## Task
What you produce should be every line from the data that includes "images".

───── Material provided ─────

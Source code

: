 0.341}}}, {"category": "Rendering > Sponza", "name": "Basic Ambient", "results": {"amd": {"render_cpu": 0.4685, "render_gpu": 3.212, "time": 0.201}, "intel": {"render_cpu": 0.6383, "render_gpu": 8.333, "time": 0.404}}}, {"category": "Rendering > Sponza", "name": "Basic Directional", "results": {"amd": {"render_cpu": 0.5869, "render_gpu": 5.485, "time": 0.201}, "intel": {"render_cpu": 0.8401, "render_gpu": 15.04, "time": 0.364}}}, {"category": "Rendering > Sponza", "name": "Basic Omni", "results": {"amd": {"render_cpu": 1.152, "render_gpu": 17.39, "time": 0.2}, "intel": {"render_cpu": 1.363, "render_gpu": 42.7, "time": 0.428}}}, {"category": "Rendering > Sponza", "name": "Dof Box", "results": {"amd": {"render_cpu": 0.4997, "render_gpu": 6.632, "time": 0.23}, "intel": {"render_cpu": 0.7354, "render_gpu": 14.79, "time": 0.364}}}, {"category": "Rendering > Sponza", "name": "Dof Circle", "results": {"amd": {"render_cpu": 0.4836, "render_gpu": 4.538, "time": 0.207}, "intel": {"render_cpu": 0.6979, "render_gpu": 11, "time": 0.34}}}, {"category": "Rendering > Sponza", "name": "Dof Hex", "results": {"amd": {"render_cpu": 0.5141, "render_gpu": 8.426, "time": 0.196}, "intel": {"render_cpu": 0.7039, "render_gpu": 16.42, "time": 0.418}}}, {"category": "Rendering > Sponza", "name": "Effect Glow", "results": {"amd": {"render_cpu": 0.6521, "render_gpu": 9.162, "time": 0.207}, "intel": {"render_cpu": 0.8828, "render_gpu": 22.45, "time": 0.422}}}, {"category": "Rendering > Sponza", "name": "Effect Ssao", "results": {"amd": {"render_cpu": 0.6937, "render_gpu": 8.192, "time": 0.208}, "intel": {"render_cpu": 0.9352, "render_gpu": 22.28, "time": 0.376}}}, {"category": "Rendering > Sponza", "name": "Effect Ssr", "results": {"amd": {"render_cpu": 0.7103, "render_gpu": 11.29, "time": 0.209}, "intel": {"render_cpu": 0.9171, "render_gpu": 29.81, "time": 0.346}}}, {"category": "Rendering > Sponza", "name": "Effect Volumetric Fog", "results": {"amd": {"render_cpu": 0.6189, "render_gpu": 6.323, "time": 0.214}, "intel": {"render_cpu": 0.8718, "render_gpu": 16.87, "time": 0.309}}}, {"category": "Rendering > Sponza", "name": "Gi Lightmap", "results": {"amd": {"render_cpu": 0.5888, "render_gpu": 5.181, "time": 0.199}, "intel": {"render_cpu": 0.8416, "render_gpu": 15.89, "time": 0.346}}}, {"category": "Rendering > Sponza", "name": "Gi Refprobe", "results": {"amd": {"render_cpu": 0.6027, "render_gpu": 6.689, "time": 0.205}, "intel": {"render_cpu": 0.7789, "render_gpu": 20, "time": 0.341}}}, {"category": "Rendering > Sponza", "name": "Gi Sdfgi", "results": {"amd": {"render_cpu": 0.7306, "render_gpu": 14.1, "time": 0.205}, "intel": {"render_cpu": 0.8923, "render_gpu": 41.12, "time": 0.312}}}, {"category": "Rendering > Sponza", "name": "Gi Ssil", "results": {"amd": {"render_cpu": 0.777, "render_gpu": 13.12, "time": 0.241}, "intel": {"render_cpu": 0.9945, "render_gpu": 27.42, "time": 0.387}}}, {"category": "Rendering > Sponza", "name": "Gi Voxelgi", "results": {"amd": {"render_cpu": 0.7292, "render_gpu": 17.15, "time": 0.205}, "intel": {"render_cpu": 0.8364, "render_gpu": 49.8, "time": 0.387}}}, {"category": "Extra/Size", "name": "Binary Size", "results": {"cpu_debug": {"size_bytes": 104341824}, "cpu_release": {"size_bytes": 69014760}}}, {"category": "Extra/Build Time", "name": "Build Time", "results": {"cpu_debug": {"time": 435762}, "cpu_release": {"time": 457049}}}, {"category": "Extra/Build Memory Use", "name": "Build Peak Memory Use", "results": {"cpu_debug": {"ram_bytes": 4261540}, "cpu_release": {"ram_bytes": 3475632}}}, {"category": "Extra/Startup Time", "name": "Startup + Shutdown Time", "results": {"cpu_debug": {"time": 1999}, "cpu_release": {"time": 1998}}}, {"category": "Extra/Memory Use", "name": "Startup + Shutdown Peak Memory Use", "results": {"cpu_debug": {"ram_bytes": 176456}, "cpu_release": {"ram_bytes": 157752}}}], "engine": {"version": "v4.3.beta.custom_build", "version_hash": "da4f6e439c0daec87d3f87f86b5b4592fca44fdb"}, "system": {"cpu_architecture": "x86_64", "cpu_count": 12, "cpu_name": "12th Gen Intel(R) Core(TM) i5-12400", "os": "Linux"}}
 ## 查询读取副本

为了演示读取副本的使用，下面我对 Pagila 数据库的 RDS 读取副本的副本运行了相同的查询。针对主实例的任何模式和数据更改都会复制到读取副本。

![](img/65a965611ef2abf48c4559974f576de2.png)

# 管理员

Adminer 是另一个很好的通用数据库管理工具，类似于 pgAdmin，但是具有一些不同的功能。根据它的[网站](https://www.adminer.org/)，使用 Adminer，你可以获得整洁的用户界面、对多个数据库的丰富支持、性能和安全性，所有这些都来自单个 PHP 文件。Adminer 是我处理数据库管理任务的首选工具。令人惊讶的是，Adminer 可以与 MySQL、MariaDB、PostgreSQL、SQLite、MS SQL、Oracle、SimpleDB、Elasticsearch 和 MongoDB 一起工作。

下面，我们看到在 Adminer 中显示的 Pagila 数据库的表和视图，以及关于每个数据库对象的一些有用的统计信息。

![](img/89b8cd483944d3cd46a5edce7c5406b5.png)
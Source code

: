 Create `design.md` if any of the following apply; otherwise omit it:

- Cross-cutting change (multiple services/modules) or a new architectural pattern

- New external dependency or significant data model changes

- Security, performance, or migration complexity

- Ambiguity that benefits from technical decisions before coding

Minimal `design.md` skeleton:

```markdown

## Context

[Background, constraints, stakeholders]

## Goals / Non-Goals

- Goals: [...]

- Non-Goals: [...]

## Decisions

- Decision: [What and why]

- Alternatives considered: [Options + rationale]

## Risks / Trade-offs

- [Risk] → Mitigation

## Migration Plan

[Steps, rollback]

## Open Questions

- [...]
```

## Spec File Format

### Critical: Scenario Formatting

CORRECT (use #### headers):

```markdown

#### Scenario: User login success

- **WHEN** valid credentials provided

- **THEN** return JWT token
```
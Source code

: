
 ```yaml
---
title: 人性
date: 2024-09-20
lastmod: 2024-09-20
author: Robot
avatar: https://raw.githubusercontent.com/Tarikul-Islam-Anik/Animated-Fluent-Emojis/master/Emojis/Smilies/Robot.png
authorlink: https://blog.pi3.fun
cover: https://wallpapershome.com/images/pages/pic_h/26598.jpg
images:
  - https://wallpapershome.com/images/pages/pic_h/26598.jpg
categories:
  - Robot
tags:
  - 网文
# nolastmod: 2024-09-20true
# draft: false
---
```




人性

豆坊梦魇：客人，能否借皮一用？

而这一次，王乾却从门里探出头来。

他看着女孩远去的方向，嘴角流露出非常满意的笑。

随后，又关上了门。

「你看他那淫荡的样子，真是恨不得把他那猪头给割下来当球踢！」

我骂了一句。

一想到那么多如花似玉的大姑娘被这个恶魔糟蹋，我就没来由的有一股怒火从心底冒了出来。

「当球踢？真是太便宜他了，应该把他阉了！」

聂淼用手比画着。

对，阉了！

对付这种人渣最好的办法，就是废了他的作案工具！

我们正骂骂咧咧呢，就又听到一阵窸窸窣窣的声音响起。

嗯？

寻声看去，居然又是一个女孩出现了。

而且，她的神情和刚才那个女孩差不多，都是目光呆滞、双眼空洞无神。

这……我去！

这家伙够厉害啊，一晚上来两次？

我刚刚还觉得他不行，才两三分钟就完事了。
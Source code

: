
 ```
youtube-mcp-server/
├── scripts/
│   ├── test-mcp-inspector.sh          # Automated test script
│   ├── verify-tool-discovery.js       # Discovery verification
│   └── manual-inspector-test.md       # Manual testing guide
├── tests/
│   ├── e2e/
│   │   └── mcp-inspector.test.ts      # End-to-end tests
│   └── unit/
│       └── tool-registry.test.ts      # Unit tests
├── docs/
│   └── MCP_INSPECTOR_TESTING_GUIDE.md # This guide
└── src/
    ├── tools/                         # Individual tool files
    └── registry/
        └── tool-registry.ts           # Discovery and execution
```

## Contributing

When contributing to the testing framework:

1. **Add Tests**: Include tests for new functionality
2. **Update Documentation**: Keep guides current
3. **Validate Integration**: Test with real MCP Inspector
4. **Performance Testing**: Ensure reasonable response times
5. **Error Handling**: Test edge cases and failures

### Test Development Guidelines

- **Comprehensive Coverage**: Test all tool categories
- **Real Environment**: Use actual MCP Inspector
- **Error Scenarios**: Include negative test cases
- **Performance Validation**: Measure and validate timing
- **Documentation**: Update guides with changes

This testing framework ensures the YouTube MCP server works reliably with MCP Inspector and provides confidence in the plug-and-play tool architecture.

─────

## Solution
cover: https://wallpapershome.com/images/pages/pic_h/26598.jpg
images:
  - https://wallpapershome.com/images/pages/pic_h/26598.jpg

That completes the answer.